Chickenshed Theatre Company's thought-provoking new production, Kindertransport, explores the devastating impact left by World War Two while also bearing resonance to current issues affecting the world today.

Nine-year-old Eva is sent to Britain for refuge from Nazi Germany, with little more than a suitcase and an identity label and throughout the rest of her life, she is haunted by her wartime experience.

The play stars former Eastenders and Coronation Street actress Michelle Collins and was directed by Lou Stein, who gave Michelle her first acting role when she was 18-years-old in The Crimson Island at the Gate Theatre, which he founded in Notting Hill.

Before the show began, there was a surprise in store for the audience. A mysterious cloaked man asked everyone who was waiting to head into the theatre to stand in pairs, which was slightly awkward at first for those who had come to see the play alone and had to mingle with strangers.

However, the ice was quickly broken as we were transported through the dark corridors of Chickenshed and led to the stage through the back door, in order to give us a glimpse of what it was actually like to experience being taken to a strange and unfamiliar environment by aloof strangers.

Rather than a traditional setting of sitting in rows in front of the stage, the audience was placed in a circle around an oblong stage that had many intriguing objects scattered upon it, including cardboard boxes and stools.

I also noticed various pictures on the wall of real life Kindertransport children, which was a nice touch.

The play itself was split between both the past and present on the stage, as the older Evelyn was haunted by memories of her childhood that her younger self, portrayed by Hope Marks, played out.

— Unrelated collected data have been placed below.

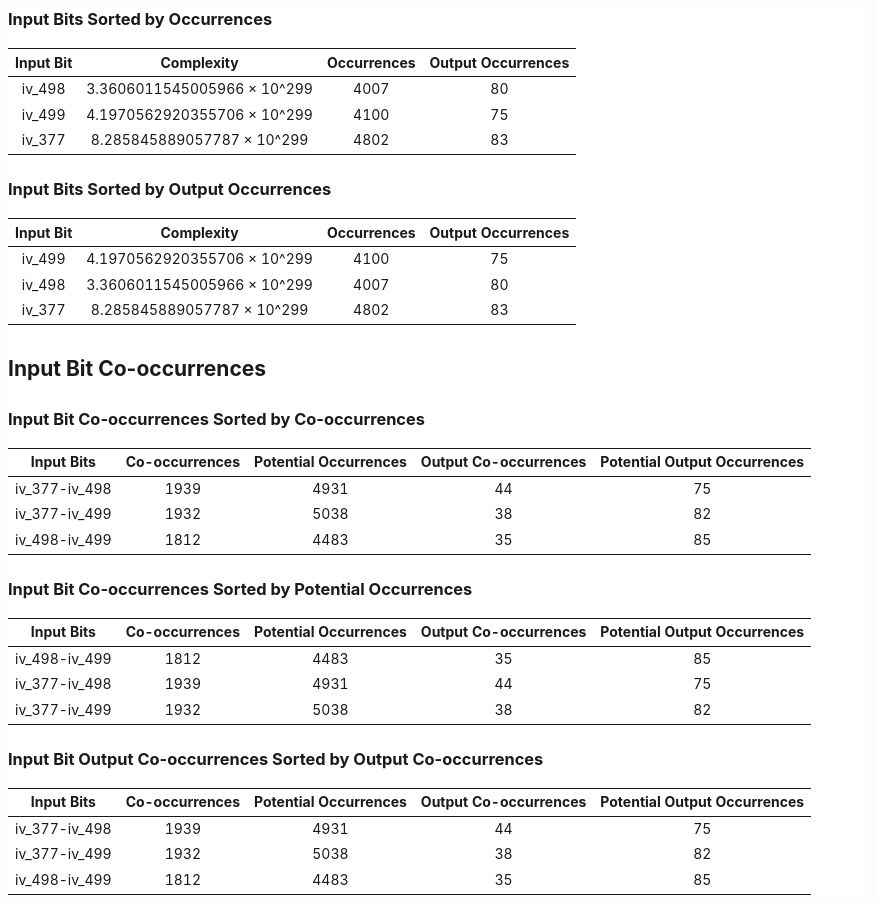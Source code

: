 ### Input Bits Sorted by Occurrences

| Input Bit | Complexity | Occurrences | Output Occurrences |
|:---------:|:----------:|:-----------:|:------------------:|
| iv_498 | 3.3606011545005966 × 10^299 | 4007 | 80 |
| iv_499 | 4.1970562920355706 × 10^299 | 4100 | 75 |
| iv_377 | 8.285845889057787 × 10^299 | 4802 | 83 |

### Input Bits Sorted by Output Occurrences

| Input Bit | Complexity | Occurrences | Output Occurrences |
|:---------:|:----------:|:-----------:|:------------------:|
| iv_499 | 4.1970562920355706 × 10^299 | 4100 | 75 |
| iv_498 | 3.3606011545005966 × 10^299 | 4007 | 80 |
| iv_377 | 8.285845889057787 × 10^299 | 4802 | 83 |

## Input Bit Co-occurrences

### Input Bit Co-occurrences Sorted by Co-occurrences

| Input Bits | Co-occurrences | Potential Occurrences | Output Co-occurrences | Potential Output Occurrences |
|:----------:|:--------------:|:---------------------:|:---------------------:|:----------------------------:|
| iv_377-iv_498 | 1939 | 4931 | 44 | 75 |
| iv_377-iv_499 | 1932 | 5038 | 38 | 82 |
| iv_498-iv_499 | 1812 | 4483 | 35 | 85 |

### Input Bit Co-occurrences Sorted by Potential Occurrences

| Input Bits | Co-occurrences | Potential Occurrences | Output Co-occurrences | Potential Output Occurrences |
|:----------:|:--------------:|:---------------------:|:---------------------:|:----------------------------:|
| iv_498-iv_499 | 1812 | 4483 | 35 | 85 |
| iv_377-iv_498 | 1939 | 4931 | 44 | 75 |
| iv_377-iv_499 | 1932 | 5038 | 38 | 82 |

### Input Bit Output Co-occurrences Sorted by Output Co-occurrences

| Input Bits | Co-occurrences | Potential Occurrences | Output Co-occurrences | Potential Output Occurrences |
|:----------:|:--------------:|:---------------------:|:---------------------:|:----------------------------:|
| iv_377-iv_498 | 1939 | 4931 | 44 | 75 |
| iv_377-iv_499 | 1932 | 5038 | 38 | 82 |
| iv_498-iv_499 | 1812 | 4483 | 35 | 85 |
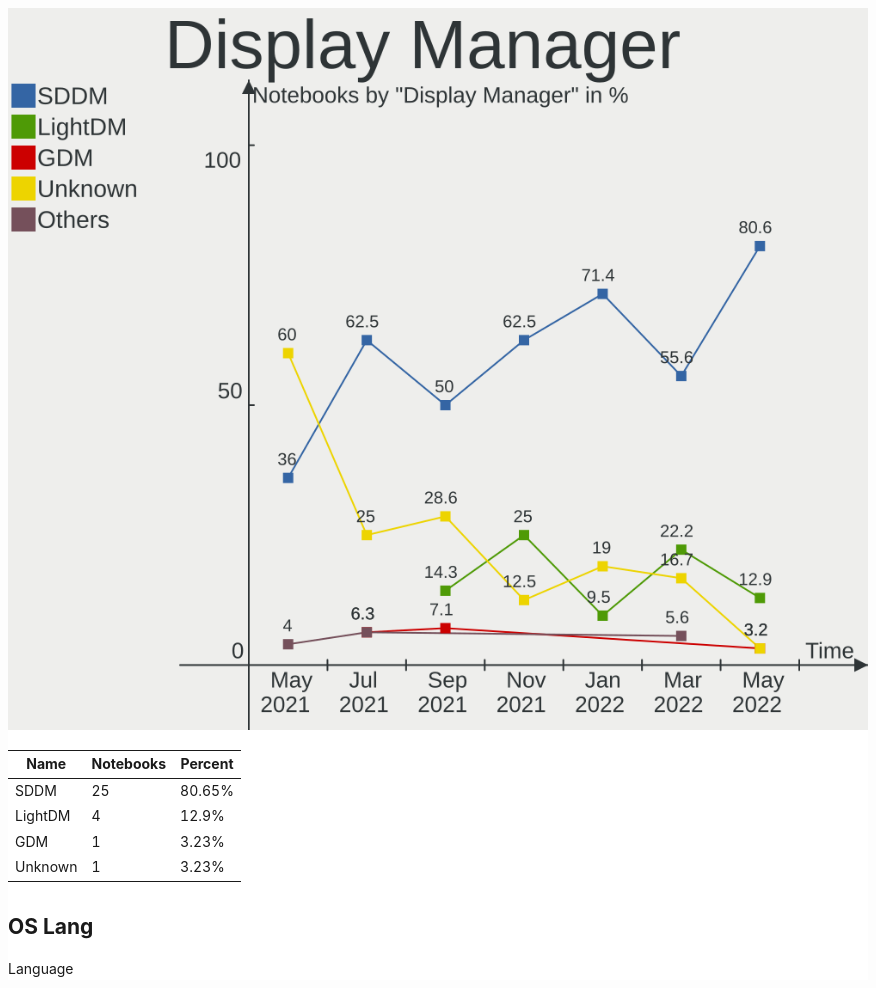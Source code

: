 ![Display Manager](./images/line_chart/os_display_manager.svg)

| Name    | Notebooks | Percent |
|---------|-----------|---------|
| SDDM    | 25        | 80.65%  |
| LightDM | 4         | 12.9%   |
| GDM     | 1         | 3.23%   |
| Unknown | 1         | 3.23%   |

OS Lang
-------

Language
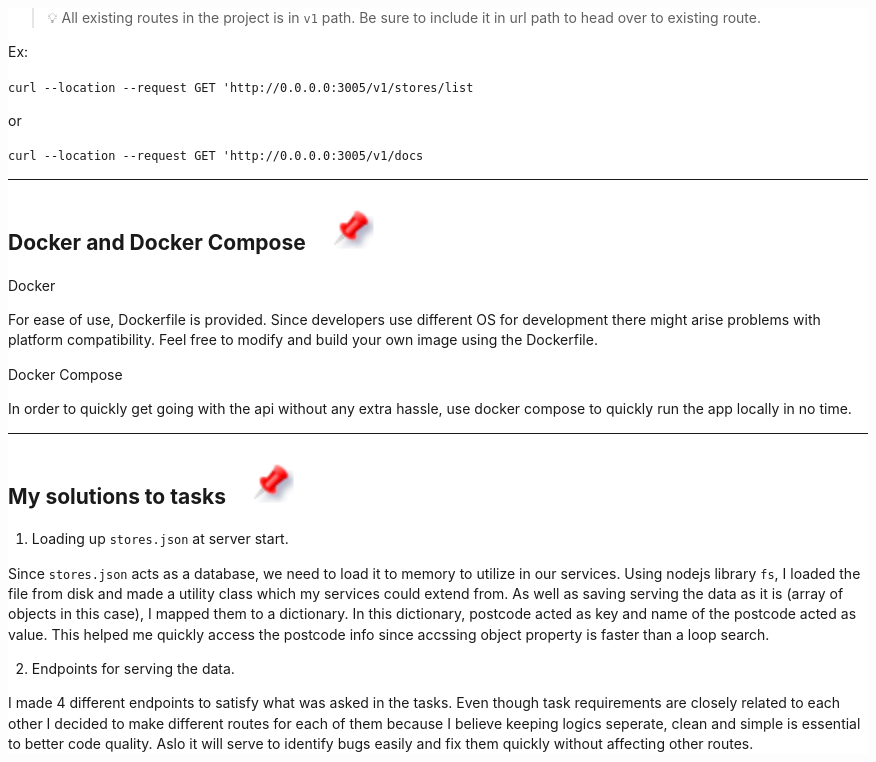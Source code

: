 > 💡 All existing routes in the project is in `v1` path. Be sure to include it in url path to head over to existing route.

Ex:

```
curl --location --request GET 'http://0.0.0.0:3005/v1/stores/list
```

or

```
curl --location --request GET 'http://0.0.0.0:3005/v1/docs
```

---

## Docker and Docker Compose[![](./public/pin.svg)](#docker)

Docker

For ease of use, Dockerfile is provided. Since developers use different OS for development there might arise problems with platform compatibility.
Feel free to modify and build your own image using the Dockerfile.

Docker Compose

In order to quickly get going with the api without any extra hassle, use docker compose to quickly run the app locally in no time.

---

## My solutions to tasks[![](./public/pin.svg)](#solution)

1. Loading up `stores.json` at server start.

Since `stores.json` acts as a database, we need to load it to memory to utilize in our services. Using nodejs library `fs`, I loaded the file from disk and made a utility class which my services could extend from. As well as saving serving the data as it is (array of objects in this case), I mapped them to a dictionary. In this dictionary, postcode acted as key and name of the postcode acted as value. This helped me quickly access the postcode info since accssing object property is faster than a loop search.

2. Endpoints for serving the data.

I made 4 different endpoints to satisfy what was asked in the tasks. Even though task requirements are closely related to each other I decided to make different routes for each of them because I believe keeping logics seperate, clean and simple is essential to better code quality. Aslo it will serve to identify bugs easily and fix them quickly without affecting other routes.
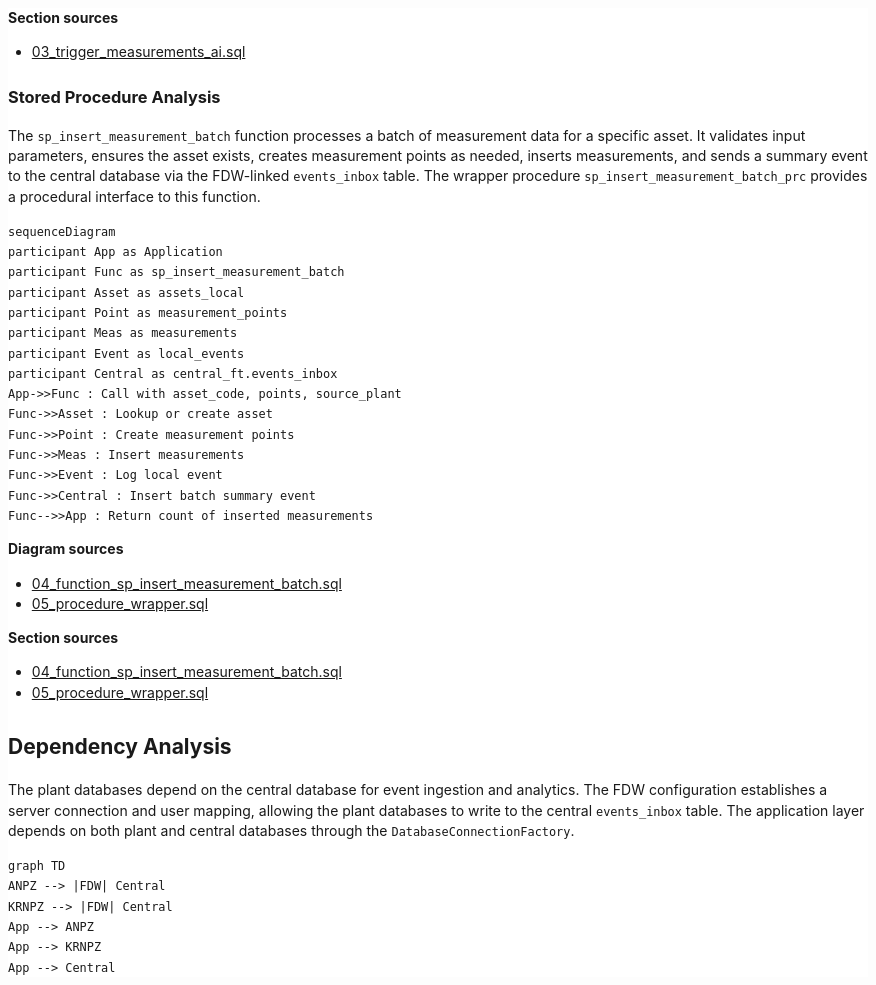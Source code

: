 **Section sources**
- [03_trigger_measurements_ai.sql](file://sql/anpz/03_trigger_measurements_ai.sql)

### Stored Procedure Analysis
The `sp_insert_measurement_batch` function processes a batch of measurement data for a specific asset. It validates input parameters, ensures the asset exists, creates measurement points as needed, inserts measurements, and sends a summary event to the central database via the FDW-linked `events_inbox` table. The wrapper procedure `sp_insert_measurement_batch_prc` provides a procedural interface to this function.

```mermaid
sequenceDiagram
participant App as Application
participant Func as sp_insert_measurement_batch
participant Asset as assets_local
participant Point as measurement_points
participant Meas as measurements
participant Event as local_events
participant Central as central_ft.events_inbox
App->>Func : Call with asset_code, points, source_plant
Func->>Asset : Lookup or create asset
Func->>Point : Create measurement points
Func->>Meas : Insert measurements
Func->>Event : Log local event
Func->>Central : Insert batch summary event
Func-->>App : Return count of inserted measurements
```

**Diagram sources**
- [04_function_sp_insert_measurement_batch.sql](file://sql/anpz/04_function_sp_insert_measurement_batch.sql)
- [05_procedure_wrapper.sql](file://sql/anpz/05_procedure_wrapper.sql)

**Section sources**
- [04_function_sp_insert_measurement_batch.sql](file://sql/anpz/04_function_sp_insert_measurement_batch.sql)
- [05_procedure_wrapper.sql](file://sql/anpz/05_procedure_wrapper.sql)

## Dependency Analysis
The plant databases depend on the central database for event ingestion and analytics. The FDW configuration establishes a server connection and user mapping, allowing the plant databases to write to the central `events_inbox` table. The application layer depends on both plant and central databases through the `DatabaseConnectionFactory`.

```mermaid
graph TD
ANPZ --> |FDW| Central
KRNPZ --> |FDW| Central
App --> ANPZ
App --> KRNPZ
App --> Central
```
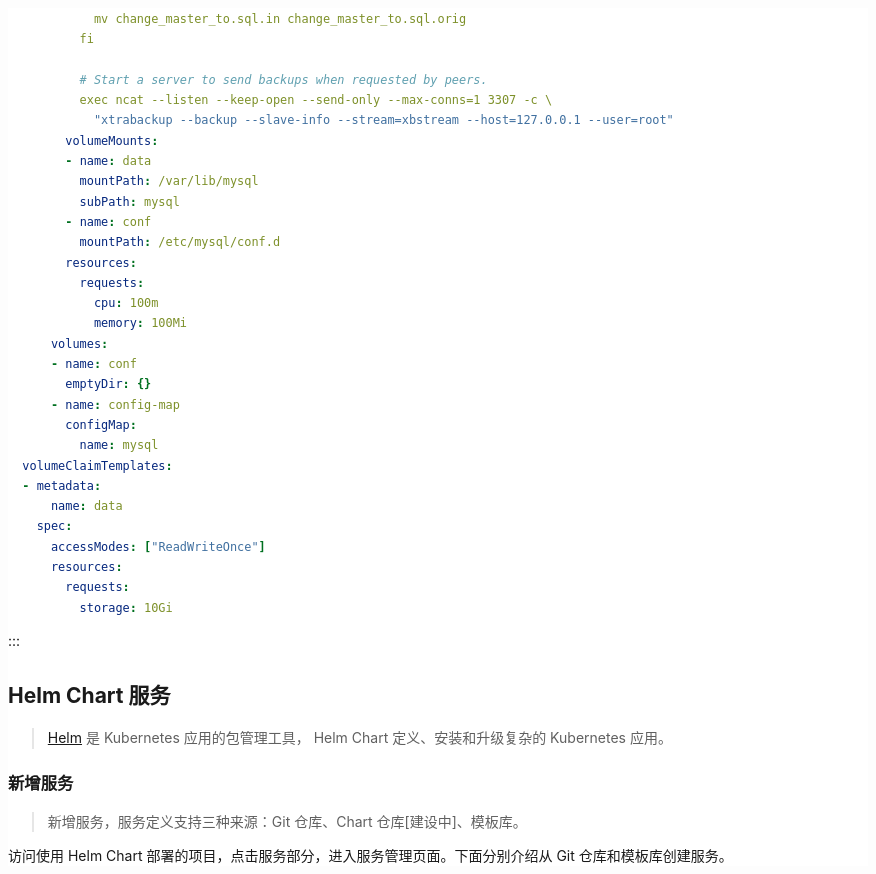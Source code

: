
 ```yaml
            mv change_master_to.sql.in change_master_to.sql.orig
          fi

          # Start a server to send backups when requested by peers.
          exec ncat --listen --keep-open --send-only --max-conns=1 3307 -c \
            "xtrabackup --backup --slave-info --stream=xbstream --host=127.0.0.1 --user=root"
        volumeMounts:
        - name: data
          mountPath: /var/lib/mysql
          subPath: mysql
        - name: conf
          mountPath: /etc/mysql/conf.d
        resources:
          requests:
            cpu: 100m
            memory: 100Mi
      volumes:
      - name: conf
        emptyDir: {}
      - name: config-map
        configMap:
          name: mysql
  volumeClaimTemplates:
  - metadata:
      name: data
    spec:
      accessModes: ["ReadWriteOnce"]
      resources:
        requests:
          storage: 10Gi
```
:::

## Helm Chart 服务

> [Helm](https://helm.sh/) 是 Kubernetes 应用的包管理工具， Helm Chart 定义、安装和升级复杂的 Kubernetes 应用。

### 新增服务

> 新增服务，服务定义支持三种来源：Git 仓库、Chart 仓库[建设中]、模板库。

访问使用 Helm Chart 部署的项目，点击服务部分，进入服务管理页面。下面分别介绍从 Git 仓库和模板库创建服务。
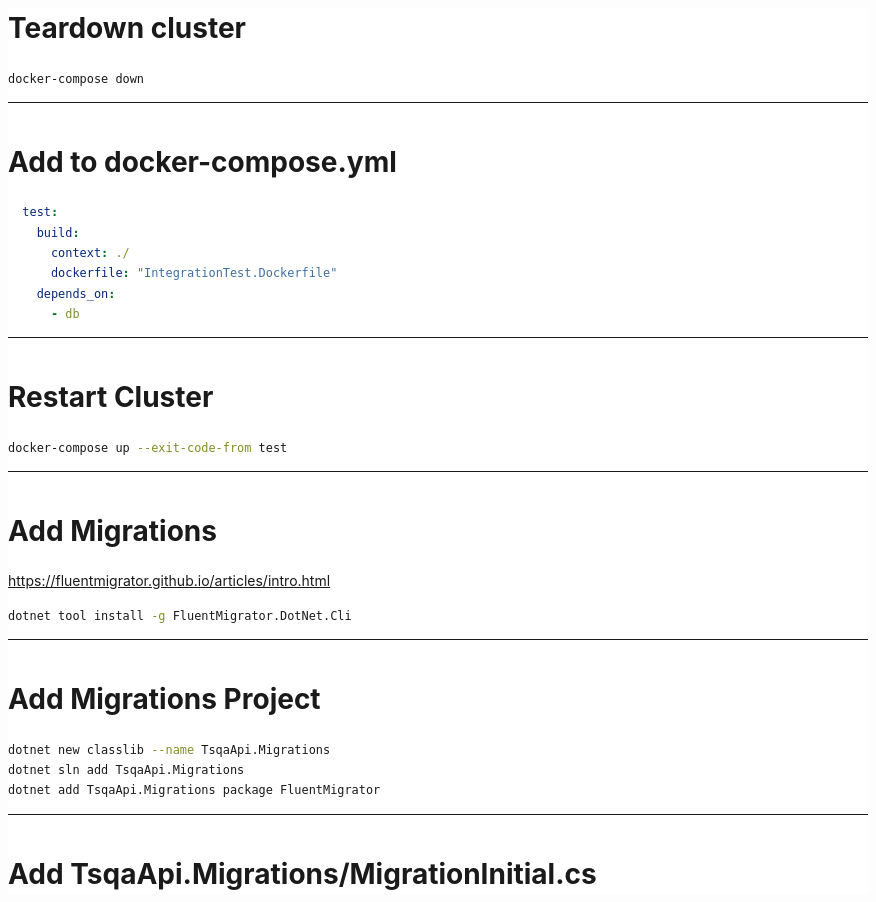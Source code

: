 
# Teardown cluster

```bash
docker-compose down
```

---

# Add to docker-compose.yml

```yaml
  test:
    build:
      context: ./
      dockerfile: "IntegrationTest.Dockerfile"
    depends_on: 
      - db
```

---

# Restart Cluster

```bash
docker-compose up --exit-code-from test
```

---

# Add Migrations

https://fluentmigrator.github.io/articles/intro.html

```bash
dotnet tool install -g FluentMigrator.DotNet.Cli
```

---

# Add Migrations Project

```bash
dotnet new classlib --name TsqaApi.Migrations
dotnet sln add TsqaApi.Migrations
dotnet add TsqaApi.Migrations package FluentMigrator
```

---

# Add TsqaApi.Migrations/MigrationInitial.cs
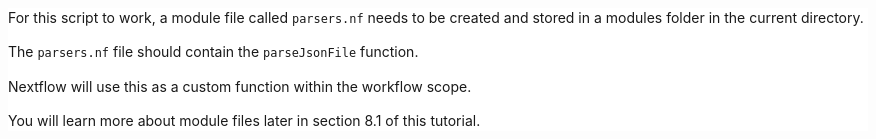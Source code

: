 For this script to work, a module file called `parsers.nf` needs to be created and stored in a modules folder in the current directory.

The `parsers.nf` file should contain the `parseJsonFile` function.

Nextflow will use this as a custom function within the workflow scope.

You will learn more about module files later in section 8.1 of this tutorial.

Hope impressively stood out among the cast with her portrayal of the young German refugee child who was struggling to make sense of her identity in a time of dangerous uncertainty. Her accent regularly swapped from German to British without fault and she gave a poignant depiction of a girl experiencing the heartbreak of leaving her family behind in a war zone to start a new and safer life for herself in England.

Michelle Collins was also moving, as she kept her emotions on the surface as her character tried to prove to her mother and daughter that she had moved on from her traumatic childhood, but in reality, her feelings of losing her parents were always lurking under her steely surface.

Her character reminded us that even though the Second World War ended more than sixty years ago, the legacy will never disappear and the everlasting horror is something we should all learn from as we enter a new time of political uncertainty in the 21st century with the current refugee crisis.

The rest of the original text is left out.